Here's something to try that would seem quite radical if It weren't so simple.
Tuesday, March 27, 2012 at 01:19PM First, find an environment that is big enough to let you move around in it. Then find an object or feature on which to fix your gaze. Do that for a few moments, then pull your focus back so that it falls half way between you and the object. Stay with that long enough to get steady with that.
Now, without moving the center of your gaze from the object, shift your awareness out as far to the right as you can. Don't try to look at things, just notice them…shapes, light, energies.
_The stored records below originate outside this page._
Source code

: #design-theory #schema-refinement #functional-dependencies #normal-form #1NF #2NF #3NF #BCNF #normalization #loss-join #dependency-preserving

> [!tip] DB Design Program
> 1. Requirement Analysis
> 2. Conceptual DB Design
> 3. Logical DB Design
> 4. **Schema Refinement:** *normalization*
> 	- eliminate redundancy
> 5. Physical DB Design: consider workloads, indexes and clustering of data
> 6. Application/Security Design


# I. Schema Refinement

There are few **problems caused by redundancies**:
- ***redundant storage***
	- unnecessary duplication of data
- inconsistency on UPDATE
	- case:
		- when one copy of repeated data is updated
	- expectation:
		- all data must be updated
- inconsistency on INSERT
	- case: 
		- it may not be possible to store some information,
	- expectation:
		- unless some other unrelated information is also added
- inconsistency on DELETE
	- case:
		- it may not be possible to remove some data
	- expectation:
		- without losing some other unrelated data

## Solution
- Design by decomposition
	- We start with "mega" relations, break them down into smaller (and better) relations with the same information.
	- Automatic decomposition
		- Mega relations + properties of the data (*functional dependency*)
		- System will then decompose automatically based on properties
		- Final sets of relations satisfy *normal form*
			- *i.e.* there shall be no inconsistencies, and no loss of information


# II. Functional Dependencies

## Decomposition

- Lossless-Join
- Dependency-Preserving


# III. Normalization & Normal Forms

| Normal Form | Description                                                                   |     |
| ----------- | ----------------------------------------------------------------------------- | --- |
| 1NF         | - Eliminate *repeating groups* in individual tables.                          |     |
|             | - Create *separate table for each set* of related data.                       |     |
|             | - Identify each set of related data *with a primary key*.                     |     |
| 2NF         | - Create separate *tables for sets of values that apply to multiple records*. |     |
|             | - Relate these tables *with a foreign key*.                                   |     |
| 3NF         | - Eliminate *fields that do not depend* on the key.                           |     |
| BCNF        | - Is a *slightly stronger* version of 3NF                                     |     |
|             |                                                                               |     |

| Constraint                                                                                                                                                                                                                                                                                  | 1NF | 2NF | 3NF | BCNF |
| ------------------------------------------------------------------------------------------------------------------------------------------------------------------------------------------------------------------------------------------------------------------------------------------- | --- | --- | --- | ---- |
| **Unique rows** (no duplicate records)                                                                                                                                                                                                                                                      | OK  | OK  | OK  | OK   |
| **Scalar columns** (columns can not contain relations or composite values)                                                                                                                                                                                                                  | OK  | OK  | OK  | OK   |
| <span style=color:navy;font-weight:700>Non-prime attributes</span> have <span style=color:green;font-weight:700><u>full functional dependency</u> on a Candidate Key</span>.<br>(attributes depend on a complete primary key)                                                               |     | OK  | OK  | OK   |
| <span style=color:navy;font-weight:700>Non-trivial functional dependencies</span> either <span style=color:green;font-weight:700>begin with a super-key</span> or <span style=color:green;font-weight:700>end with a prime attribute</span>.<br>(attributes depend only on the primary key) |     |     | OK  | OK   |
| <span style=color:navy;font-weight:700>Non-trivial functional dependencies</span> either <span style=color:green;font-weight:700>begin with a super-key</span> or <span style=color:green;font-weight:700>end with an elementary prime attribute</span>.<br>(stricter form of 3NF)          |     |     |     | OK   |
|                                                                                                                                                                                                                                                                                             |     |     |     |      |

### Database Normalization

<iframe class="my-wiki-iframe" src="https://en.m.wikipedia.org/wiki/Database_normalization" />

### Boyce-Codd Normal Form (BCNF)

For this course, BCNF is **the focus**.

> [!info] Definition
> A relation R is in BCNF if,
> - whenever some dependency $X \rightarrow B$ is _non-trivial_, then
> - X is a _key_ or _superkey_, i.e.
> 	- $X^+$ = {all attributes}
You will probably find yourself wanting to move your eyes and look at things in your normal way, which functions kine of like one of those park attendants picking up paper with a nail on the end of a stick. Don't do that. Just stay in a kind of soft-focus awareness.
Alright, now let that view go and shift your awareness to your left, holding your gaze on the same central object and still pulled half way back. Again, notice the shapes and energies in the left field.
After a minute or so of this, let your awareness go out to both left and right. Notice where the two sides differ, if they do.
Now slowly begin to move through the space while keeping your focus on the center and your awareness on the peripheries. The shapes and energies will start to shift in relation to each other and to you. And once you get close to whatever object you've been using as an anchor, turn and find something that is more distant and start to move toward it, awareness still on the peripheries that you now see. Watch the flow of things changing as you move.
Now for the most important part. Notice your own cognitive state. You will tend to find that you are not thinking the way you usually do about what you see. You'll just notice things without commenting to yourself about them or following them with your thoughts. It is a kind of unanchored state of awareness.
You'll likely find this is hard to maintain. There is a strong pull back toward your normal way of seeing/commenting.
So just and just go back to your usual way. And notice the difference.
Then, after a while, try the exercise again, perhaps in a different place. And just be aware of how your mind works when you do this.
In fact, I think we all do this, and it provides a kind of undertone of wider awareness to our consciousness. It is seeing.
Perhaps this is what Paul Valery meant when he said "Seeing is forgetting the name of the thing one sees."